Clinical picture of an 18-month-old boy diagnosed clinically as OD post-traumatic endophthalmitis (a); ultrasound of the posterior segment, however, reveals the presence of diffuse moderate to high amplitude spikes in the vitreous cavity, signifying the possibility of retinoblastoma (b) OD: right eye.

However, it is important to understand that USG has its limitations and there can be diagnostic dilemmas. It can be challenging to differentiate a thick posterior vitreous detachment from RD. Similarly, distinguishing a closed funnel RD from a PHPV stalk may not always be possible. Therefore, clinical assessment and appropriate correlation is of utmost importance in all cases.

Further, it may not always be possible to confirm the presence of a mass or calcification or IOFB; however, a well-performed USG along with clinical examination is almost always able to provide sufficient information so as to guide further management.

Of note, all USGs in our study were independently, easily and successfully performed by a single ophthalmologist instead of a radiologist. In addition, USG could even be performed in children as young as two days old.

Limitations of our study are that it represents data from a tertiary care eye hospital and that it was a cross-sectional study where additional ophthalmic imaging was performed but not individually followed up.

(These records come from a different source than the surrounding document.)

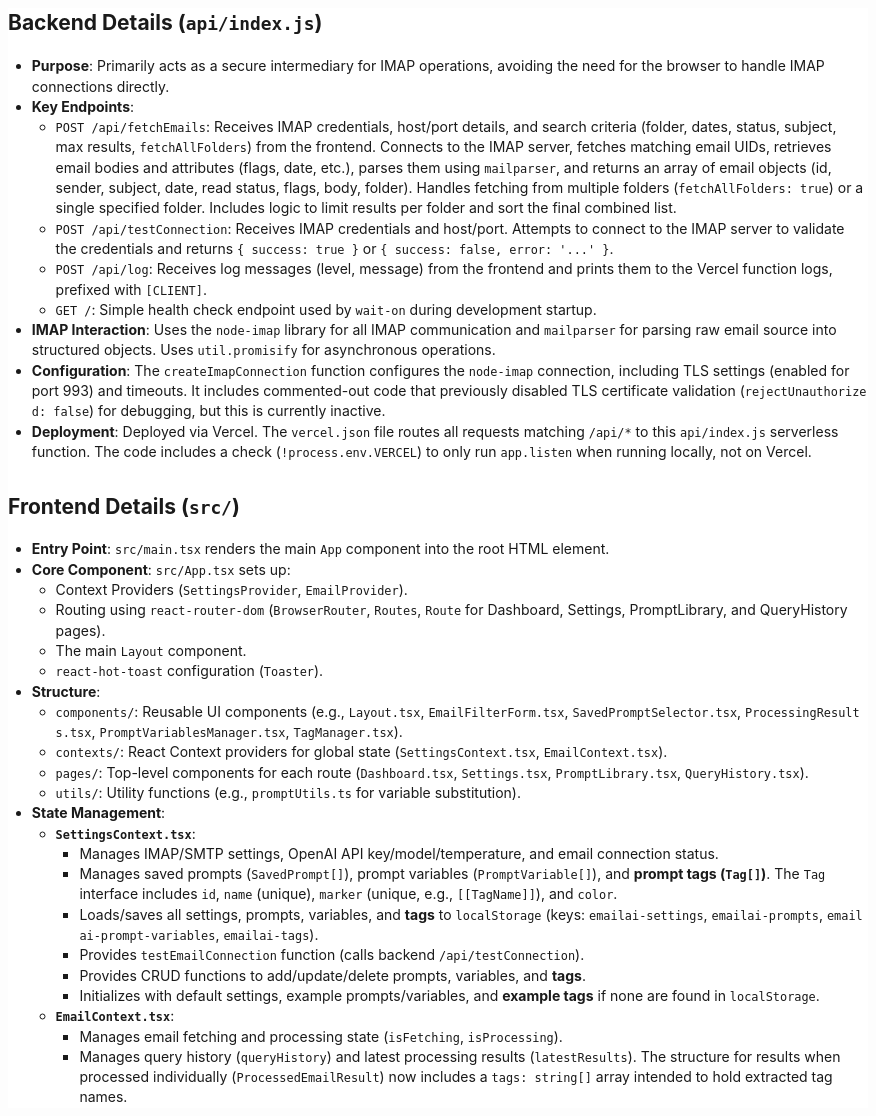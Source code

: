 ## Backend Details (`api/index.js`)

-   **Purpose**: Primarily acts as a secure intermediary for IMAP operations, avoiding the need for the browser to handle IMAP connections directly.
-   **Key Endpoints**:
    -   `POST /api/fetchEmails`: Receives IMAP credentials, host/port details, and search criteria (folder, dates, status, subject, max results, `fetchAllFolders`) from the frontend. Connects to the IMAP server, fetches matching email UIDs, retrieves email bodies and attributes (flags, date, etc.), parses them using `mailparser`, and returns an array of email objects (id, sender, subject, date, read status, flags, body, folder). Handles fetching from multiple folders (`fetchAllFolders: true`) or a single specified folder. Includes logic to limit results per folder and sort the final combined list.
    -   `POST /api/testConnection`: Receives IMAP credentials and host/port. Attempts to connect to the IMAP server to validate the credentials and returns `{ success: true }` or `{ success: false, error: '...' }`.
    -   `POST /api/log`: Receives log messages (level, message) from the frontend and prints them to the Vercel function logs, prefixed with `[CLIENT]`.
    -   `GET /`: Simple health check endpoint used by `wait-on` during development startup.
-   **IMAP Interaction**: Uses the `node-imap` library for all IMAP communication and `mailparser` for parsing raw email source into structured objects. Uses `util.promisify` for asynchronous operations.
-   **Configuration**: The `createImapConnection` function configures the `node-imap` connection, including TLS settings (enabled for port 993) and timeouts. It includes commented-out code that previously disabled TLS certificate validation (`rejectUnauthorized: false`) for debugging, but this is currently inactive.
-   **Deployment**: Deployed via Vercel. The `vercel.json` file routes all requests matching `/api/*` to this `api/index.js` serverless function. The code includes a check (`!process.env.VERCEL`) to only run `app.listen` when running locally, not on Vercel.

## Frontend Details (`src/`)

-   **Entry Point**: `src/main.tsx` renders the main `App` component into the root HTML element.
-   **Core Component**: `src/App.tsx` sets up:
    -   Context Providers (`SettingsProvider`, `EmailProvider`).
    -   Routing using `react-router-dom` (`BrowserRouter`, `Routes`, `Route` for Dashboard, Settings, PromptLibrary, and QueryHistory pages).
    -   The main `Layout` component.
    -   `react-hot-toast` configuration (`Toaster`).
-   **Structure**:
    -   `components/`: Reusable UI components (e.g., `Layout.tsx`, `EmailFilterForm.tsx`, `SavedPromptSelector.tsx`, `ProcessingResults.tsx`, `PromptVariablesManager.tsx`, `TagManager.tsx`).
    -   `contexts/`: React Context providers for global state (`SettingsContext.tsx`, `EmailContext.tsx`).
    -   `pages/`: Top-level components for each route (`Dashboard.tsx`, `Settings.tsx`, `PromptLibrary.tsx`, `QueryHistory.tsx`).
    -   `utils/`: Utility functions (e.g., `promptUtils.ts` for variable substitution).
-   **State Management**:
    -   **`SettingsContext.tsx`**:
        -   Manages IMAP/SMTP settings, OpenAI API key/model/temperature, and email connection status.
        -   Manages saved prompts (`SavedPrompt[]`), prompt variables (`PromptVariable[]`), and **prompt tags (`Tag[]`)**. The `Tag` interface includes `id`, `name` (unique), `marker` (unique, e.g., `[[TagName]]`), and `color`.
        -   Loads/saves all settings, prompts, variables, and **tags** to `localStorage` (keys: `emailai-settings`, `emailai-prompts`, `emailai-prompt-variables`, `emailai-tags`).
        -   Provides `testEmailConnection` function (calls backend `/api/testConnection`).
        -   Provides CRUD functions to add/update/delete prompts, variables, and **tags**.
        -   Initializes with default settings, example prompts/variables, and **example tags** if none are found in `localStorage`.
    -   **`EmailContext.tsx`**:
        -   Manages email fetching and processing state (`isFetching`, `isProcessing`).
        -   Manages query history (`queryHistory`) and latest processing results (`latestResults`). The structure for results when processed individually (`ProcessedEmailResult`) now includes a `tags: string[]` array intended to hold extracted tag names.
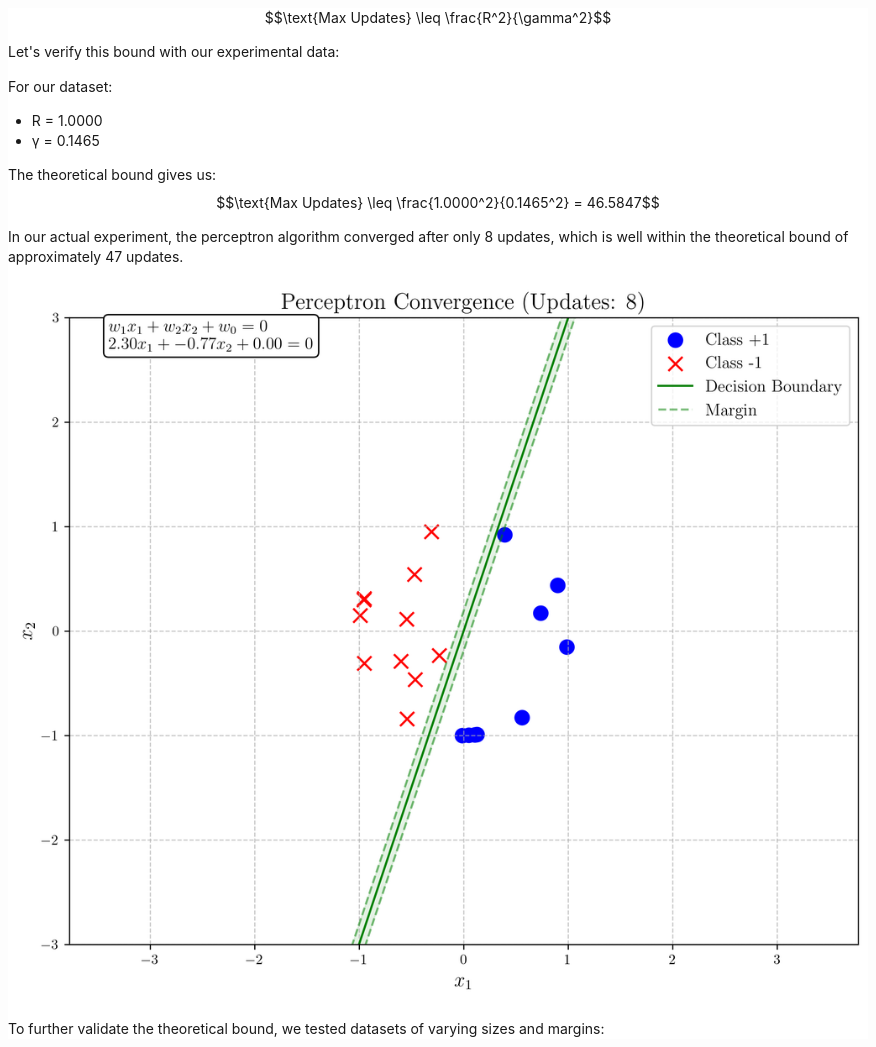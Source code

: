 $$\text{Max Updates} \leq \frac{R^2}{\gamma^2}$$

Let's verify this bound with our experimental data:

For our dataset:
- R = 1.0000
- γ = 0.1465

The theoretical bound gives us:
$$\text{Max Updates} \leq \frac{1.0000^2}{0.1465^2} = 46.5847$$

In our actual experiment, the perceptron algorithm converged after only 8 updates, which is well within the theoretical bound of approximately 47 updates.

![Perceptron Convergence](../Images/L4_2_Quiz_5/perceptron_convergence.png)

To further validate the theoretical bound, we tested datasets of varying sizes and margins:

USG can be easily interpreted by the treating ophthalmologist and, although being operator-dependent, is still highly sensitive and specific, thereby acting as a significant universal diagnostic modality. We therefore recommend that all ophthalmologists should be trained to perform ophthalmic USG and all ophthalmic clinics should be equipped with the necessary equipment.